Faculty of Electronic Information and Electrical Engineering, Dalian University of Technology, Dalian, China.
Department of Breast Surgery, Institute of Breast Disease, Second Hospital of Dalian Medical University, Dalian, China.
Sci Rep. 2019 Apr 11;9(1):5959. doi: 10.1038/s41598-019-42500-7.

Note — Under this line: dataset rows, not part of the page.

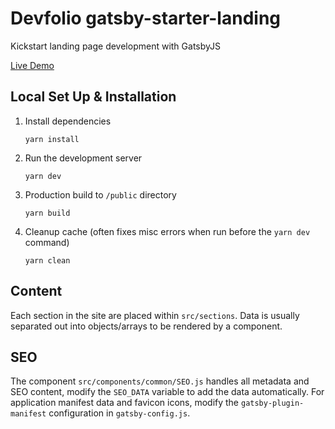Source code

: # Devfolio gatsby-starter-landing

Kickstart landing page development with GatsbyJS

[Live Demo](http://devfolio-gatsby-starter.surge.sh)

## Local Set Up & Installation

1. Install dependencies

   `yarn install`

2. Run the development server

   `yarn dev`

3. Production build to `/public` directory

   `yarn build`

4. Cleanup cache (often fixes misc errors when run before the `yarn dev` command)

   `yarn clean`

## Content

Each section in the site are placed within `src/sections`. Data is usually separated out into objects/arrays to be rendered by a component.

## SEO

The component `src/components/common/SEO.js` handles all metadata and SEO content, modify the `SEO_DATA` variable to add the data automatically. For application manifest data and favicon icons, modify the `gatsby-plugin-manifest` configuration in `gatsby-config.js`.
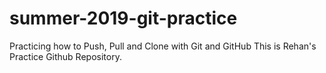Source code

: # summer-2019-git-practice
Practicing how to Push, Pull and Clone with Git and GitHub
This is Rehan's Practice Github Repository.
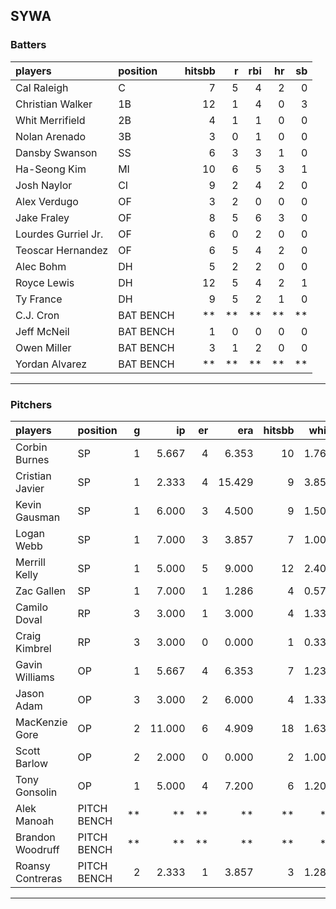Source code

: ## SYWA

### Batters

 
|players             |position  | hitsbb|  r| rbi| hr| sb| 
|:-------------------|:---------|------:|--:|---:|--:|--:| 
|Cal Raleigh         |C         |      7|  5|   4|  2|  0| 
|Christian Walker    |1B        |     12|  1|   4|  0|  3| 
|Whit Merrifield     |2B        |      4|  1|   1|  0|  0| 
|Nolan Arenado       |3B        |      3|  0|   1|  0|  0| 
|Dansby Swanson      |SS        |      6|  3|   3|  1|  0| 
|Ha-Seong Kim        |MI        |     10|  6|   5|  3|  1| 
|Josh Naylor         |CI        |      9|  2|   4|  2|  0| 
|Alex Verdugo        |OF        |      3|  2|   0|  0|  0| 
|Jake Fraley         |OF        |      8|  5|   6|  3|  0| 
|Lourdes Gurriel Jr. |OF        |      6|  0|   2|  0|  0| 
|Teoscar Hernandez   |OF        |      6|  5|   4|  2|  0| 
|Alec Bohm           |DH        |      5|  2|   2|  0|  0| 
|Royce Lewis         |DH        |     12|  5|   4|  2|  1| 
|Ty France           |DH        |      9|  5|   2|  1|  0| 
|C.J. Cron           |BAT BENCH |     **| **|  **| **| **| 
|Jeff McNeil         |BAT BENCH |      1|  0|   0|  0|  0| 
|Owen Miller         |BAT BENCH |      3|  1|   2|  0|  0| 
|Yordan Alvarez      |BAT BENCH |     **| **|  **| **| **| 


* * *

### Pitchers

 
|players          |position    |  g|     ip| er|    era| hitsbb|  whip| so|  w| sv| 
|:----------------|:-----------|--:|------:|--:|------:|------:|-----:|--:|--:|--:| 
|Corbin Burnes    |SP          |  1|  5.667|  4|  6.353|     10| 1.765|  3|  0|  0| 
|Cristian Javier  |SP          |  1|  2.333|  4| 15.429|      9| 3.857|  1|  0|  0| 
|Kevin Gausman    |SP          |  1|  6.000|  3|  4.500|      9| 1.500|  6|  1|  0| 
|Logan Webb       |SP          |  1|  7.000|  3|  3.857|      7| 1.000|  5|  1|  0| 
|Merrill Kelly    |SP          |  1|  5.000|  5|  9.000|     12| 2.400|  2|  0|  0| 
|Zac Gallen       |SP          |  1|  7.000|  1|  1.286|      4| 0.571|  4|  1|  0| 
|Camilo Doval     |RP          |  3|  3.000|  1|  3.000|      4| 1.333|  3|  0|  3| 
|Craig Kimbrel    |RP          |  3|  3.000|  0|  0.000|      1| 0.333|  6|  0|  1| 
|Gavin Williams   |OP          |  1|  5.667|  4|  6.353|      7| 1.235|  4|  0|  0| 
|Jason Adam       |OP          |  3|  3.000|  2|  6.000|      4| 1.333|  2|  0|  0| 
|MacKenzie Gore   |OP          |  2| 11.000|  6|  4.909|     18| 1.636| 17|  1|  0| 
|Scott Barlow     |OP          |  2|  2.000|  0|  0.000|      2| 1.000|  3|  0|  2| 
|Tony Gonsolin    |OP          |  1|  5.000|  4|  7.200|      6| 1.200|  3|  0|  0| 
|Alek Manoah      |PITCH BENCH | **|     **| **|     **|     **|    **| **| **| **| 
|Brandon Woodruff |PITCH BENCH | **|     **| **|     **|     **|    **| **| **| **| 
|Roansy Contreras |PITCH BENCH |  2|  2.333|  1|  3.857|      3| 1.286|  3|  0|  0| 


* * *


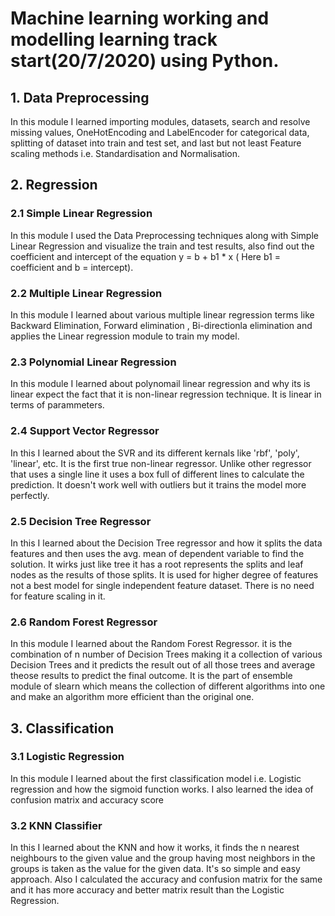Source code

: # Machine learning working and modelling learning track start(20/7/2020) using Python.
## 1. Data Preprocessing
In this module I learned importing modules, datasets, search and resolve missing values, OneHotEncoding and LabelEncoder for categorical data, splitting of dataset into train and test set, and last but not least Feature scaling methods i.e. Standardisation and Normalisation.
## 2. Regression 
  ### 2.1 Simple Linear Regression
  In this module I used the Data Preprocessing techniques along with Simple Linear Regression and visualize the train and test results, also find out the coefficient and intercept of the equation y = b + b1 * x ( Here b1 = coefficient and b = intercept).
  ### 2.2 Multiple Linear Regression
  In this module I learned about various multiple linear regression terms like Backward Elimination, Forward elimination , Bi-directionla elimination and applies the Linear regression module to train my model.
  ### 2.3 Polynomial Linear Regression
  In this module I learned about polynomail linear regression and why its is linear expect the fact that it is non-linear regression technique. It is linear in terms of parammeters.
  ### 2.4 Support Vector Regressor
  In this I learned about the SVR and its different kernals like 'rbf', 'poly', 'linear', etc. It is the first true non-linear regressor. Unlike other regressor that uses a single line it uses a box full of different lines to calculate the prediction. It doesn't work well with outliers but it trains the model more perfectly.
  ### 2.5 Decision Tree Regressor
  In this I learned about the Decision Tree regressor and how it splits the data features and then uses the avg. mean of dependent variable to find the solution. It wirks just like tree it has a root represents the splits and leaf nodes as the results of those splits. It is used for higher degree of features not a best model for single independent feature dataset. There is no need for feature scaling in it.
  ### 2.6 Random Forest Regressor
  In this module I learned about the Random Forest Regressor. it is the combination of n number of Decision Trees making it a collection of various Decision Trees and it predicts the result out of all those trees and average theose results to predict the final outcome. It is the part of ensemble module of slearn which means the collection of different algorithms into one and make an algorithm more efficient than the original one.
## 3. Classification
  ### 3.1 Logistic Regression
  In this module I learned about the first classification model i.e. Logistic regression and how the sigmoid function works. I also learned the idea of confusion matrix and accuracy score
  ### 3.2 KNN Classifier
  In this I learned about the KNN and how it works, it finds the n nearest neighbours to the given value and the group having most neighbors in the groups is taken as the value for the given data. It's so simple and easy approach. Also I calculated the accuracy and confusion matrix for the same and it has more accuracy and better matrix result than the Logistic Regression.
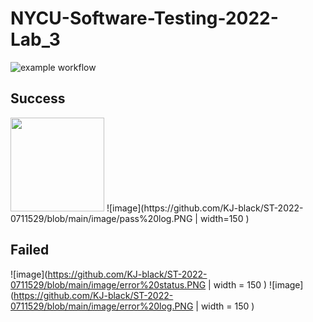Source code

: # NYCU-Software-Testing-2022-Lab_3

![example workflow](https://github.com/KJ-black/ST-2022-0711529/actions/workflows/maven.yml/badge.svg)

## Success
<img src="https://github.com/KJ-black/ST-2022-0711529/blob/main/image/pass%20status.PNG" width="150" />
![image](https://github.com/KJ-black/ST-2022-0711529/blob/main/image/pass%20log.PNG | width=150 )

## Failed
![image](https://github.com/KJ-black/ST-2022-0711529/blob/main/image/error%20status.PNG | width = 150 )
![image](https://github.com/KJ-black/ST-2022-0711529/blob/main/image/error%20log.PNG | width = 150 )
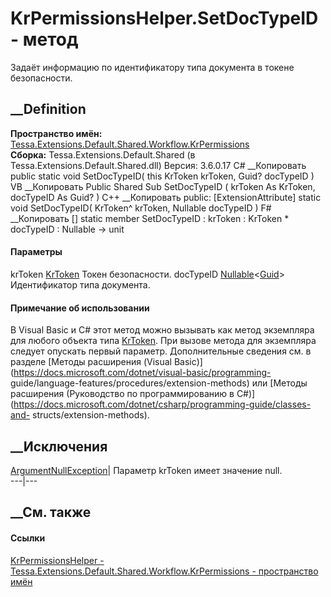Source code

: # KrPermissionsHelper.SetDocTypeID - метод
Задаёт информацию по идентификатору типа документа в токене безопасности.
## __Definition
 **Пространство имён:**
[Tessa.Extensions.Default.Shared.Workflow.KrPermissions](N_Tessa_Extensions_Default_Shared_Workflow_KrPermissions.htm)  
 **Сборка:** Tessa.Extensions.Default.Shared (в
Tessa.Extensions.Default.Shared.dll) Версия: 3.6.0.17
C# __Копировать
     public static void SetDocTypeID(
    	this KrToken krToken,
    	Guid? docTypeID
    )
VB __Копировать
    <ExtensionAttribute>
    Public Shared Sub SetDocTypeID ( 
    	krToken As KrToken,
    	docTypeID As Guid?
    )
C++ __Копировать
     public:
    [ExtensionAttribute]
    static void SetDocTypeID(
    	KrToken^ krToken, 
    	Nullable<Guid> docTypeID
    )
F# __Копировать
     [<ExtensionAttribute>]
    static member SetDocTypeID : 
            krToken : KrToken * 
            docTypeID : Nullable<Guid> -> unit 
#### Параметры
krToken
[KrToken](T_Tessa_Extensions_Default_Shared_Workflow_KrProcess_KrToken.htm)
    Токен безопасности.
docTypeID
[Nullable](https://learn.microsoft.com/dotnet/api/system.nullable-1)<[Guid](https://learn.microsoft.com/dotnet/api/system.guid)>
    Идентификатор типа документа.
#### Примечание об использовании
В Visual Basic и C# этот метод можно вызывать как метод экземпляра для любого
объекта типа
[KrToken](T_Tessa_Extensions_Default_Shared_Workflow_KrProcess_KrToken.htm).
При вызове метода для экземпляра следует опускать первый параметр.
Дополнительные сведения см. в разделе [Методы расширения (Visual
Basic)](https://docs.microsoft.com/dotnet/visual-basic/programming-
guide/language-features/procedures/extension-methods) или [Методы расширения
(Руководство по программированию в
C#)](https://docs.microsoft.com/dotnet/csharp/programming-guide/classes-and-
structs/extension-methods).
##  __Исключения
[ArgumentNullException](https://learn.microsoft.com/dotnet/api/system.argumentnullexception)|
Параметр krToken имеет значение null.  
---|---  
##  __См. также
#### Ссылки
[KrPermissionsHelper -
](T_Tessa_Extensions_Default_Shared_Workflow_KrPermissions_KrPermissionsHelper.htm)
[Tessa.Extensions.Default.Shared.Workflow.KrPermissions - пространство
имён](N_Tessa_Extensions_Default_Shared_Workflow_KrPermissions.htm)

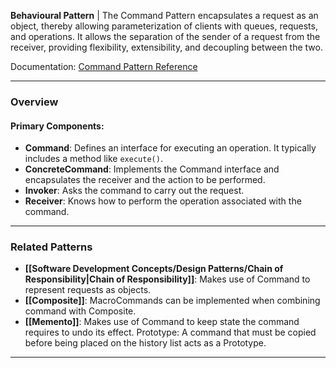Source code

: **Behavioural Pattern** | The Command Pattern encapsulates a request as an object, thereby allowing parameterization of clients with queues, requests, and operations. It allows the separation of the sender of a request from the receiver, providing flexibility, extensibility, and decoupling between the two.

Documentation: [Command Pattern Reference](https://refactoring.guru/design-patterns/command)
___
### Overview
#### Primary Components:
- **Command**: Defines an interface for executing an operation. It typically includes a method like `execute()`.
- **ConcreteCommand**: Implements the Command interface and encapsulates the receiver and the action to be performed.
- **Invoker**: Asks the command to carry out the request.
- **Receiver**: Knows how to perform the operation associated with the command.

___
### Related Patterns
- **[[Software Development Concepts/Design Patterns/Chain of Responsibility|Chain of Responsibility]]**: Makes use of Command to represent requests as objects.
- **[[Composite]]**: MacroCommands can be implemented when combining command with Composite. 
- **[[Memento]]**: Makes use of Command to keep state the command requires to undo its effect. Prototype: A command that must be copied before being placed on the history list acts as a Prototype.

___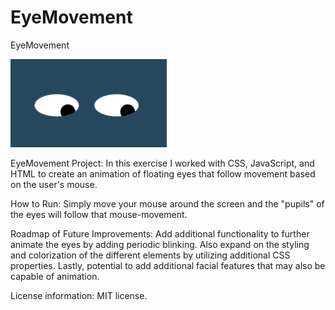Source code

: # EyeMovement
EyeMovement

<img src= "EyeMovement.png" width='250'/>

EyeMovement Project: In this exercise I worked with CSS, JavaScript, and HTML to create an animation of floating eyes that follow movement based on the user's mouse. 

How to Run: Simply move your mouse around the screen and the "pupils" of the eyes will follow that mouse-movement. 

Roadmap of Future Improvements: Add additional functionality to further animate the eyes by adding periodic blinking. Also expand on the styling and colorization of the different elements by utilizing additional CSS properties. Lastly, potential to add additional facial features that may also be capable of animation. 

License information: MIT license. 
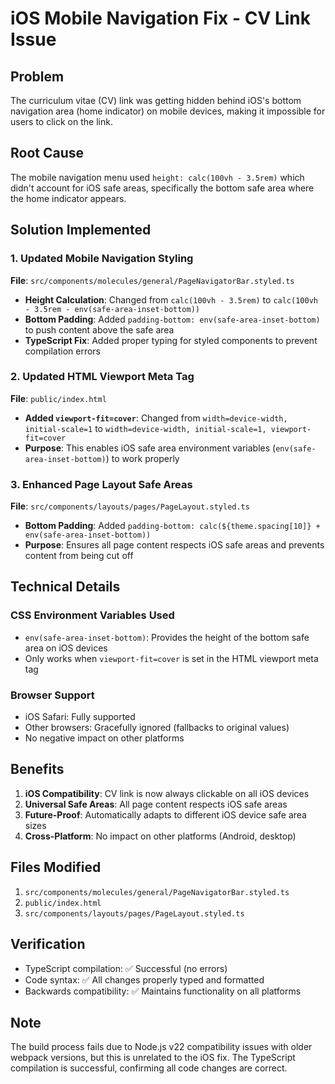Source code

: # iOS Mobile Navigation Fix - CV Link Issue

## Problem
The curriculum vitae (CV) link was getting hidden behind iOS's bottom navigation area (home indicator) on mobile devices, making it impossible for users to click on the link.

## Root Cause
The mobile navigation menu used `height: calc(100vh - 3.5rem)` which didn't account for iOS safe areas, specifically the bottom safe area where the home indicator appears.

## Solution Implemented

### 1. Updated Mobile Navigation Styling
**File**: `src/components/molecules/general/PageNavigatorBar.styled.ts`

- **Height Calculation**: Changed from `calc(100vh - 3.5rem)` to `calc(100vh - 3.5rem - env(safe-area-inset-bottom))`
- **Bottom Padding**: Added `padding-bottom: env(safe-area-inset-bottom)` to push content above the safe area
- **TypeScript Fix**: Added proper typing for styled components to prevent compilation errors

### 2. Updated HTML Viewport Meta Tag
**File**: `public/index.html`

- **Added `viewport-fit=cover`**: Changed from `width=device-width, initial-scale=1` to `width=device-width, initial-scale=1, viewport-fit=cover`
- **Purpose**: This enables iOS safe area environment variables (`env(safe-area-inset-bottom)`) to work properly

### 3. Enhanced Page Layout Safe Areas
**File**: `src/components/layouts/pages/PageLayout.styled.ts`

- **Bottom Padding**: Added `padding-bottom: calc(${theme.spacing[10]} + env(safe-area-inset-bottom))`
- **Purpose**: Ensures all page content respects iOS safe areas and prevents content from being cut off

## Technical Details

### CSS Environment Variables Used
- `env(safe-area-inset-bottom)`: Provides the height of the bottom safe area on iOS devices
- Only works when `viewport-fit=cover` is set in the HTML viewport meta tag

### Browser Support
- iOS Safari: Fully supported
- Other browsers: Gracefully ignored (fallbacks to original values)
- No negative impact on other platforms

## Benefits
1. **iOS Compatibility**: CV link is now always clickable on all iOS devices
2. **Universal Safe Areas**: All page content respects iOS safe areas
3. **Future-Proof**: Automatically adapts to different iOS device safe area sizes
4. **Cross-Platform**: No impact on other platforms (Android, desktop)

## Files Modified
1. `src/components/molecules/general/PageNavigatorBar.styled.ts`
2. `public/index.html`
3. `src/components/layouts/pages/PageLayout.styled.ts`

## Verification
- TypeScript compilation: ✅ Successful (no errors)
- Code syntax: ✅ All changes properly typed and formatted
- Backwards compatibility: ✅ Maintains functionality on all platforms

## Note
The build process fails due to Node.js v22 compatibility issues with older webpack versions, but this is unrelated to the iOS fix. The TypeScript compilation is successful, confirming all code changes are correct.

High coverage and mutual exclusivity (HCME), which are considered two combinatorial properties of mutations in a collection of driver genes in cancers, have been used to develop mathematical programming models for distinguishing cancer driver gene sets. In this paper, we summarize a weak HCME pattern to justify the description of practical mutation datasets. We then present AWRMP, a method for identifying driver gene sets through the adaptive assignment of appropriate weights to gene candidates to tune the balance between coverage and mutual exclusivity. It embeds the genetic algorithm into the subsampling strategy to provide the optimization results robust against the uncertainty and noise in the data. Using biological datasets, we show that AWRMP can identify driver gene sets that satisfy the weak HCME pattern and outperform the state-of-arts methods in terms of robustness.
高覆盖度和互斥性(HCME)被认为是癌症中一组驱动基因突变的两种组合特性,已被用于开发数学规划模型以区分癌症驱动基因集。在本文中,我们总结了一个弱 HCME 模式,以证明对实际突变数据集的描述是合理的。然后,我们提出了 AWRMP 方法,该方法通过自适应分配适当的权重给候选基因来识别驱动基因集,从而调整覆盖度和互斥性之间的平衡。它将遗传算法嵌入到子采样策略中,以提供对数据中的不确定性和噪声具有鲁棒性的优化结果。使用生物数据集,我们表明 AWRMP 可以识别满足弱 HCME 模式的驱动基因集,并在鲁棒性方面优于现有技术方法。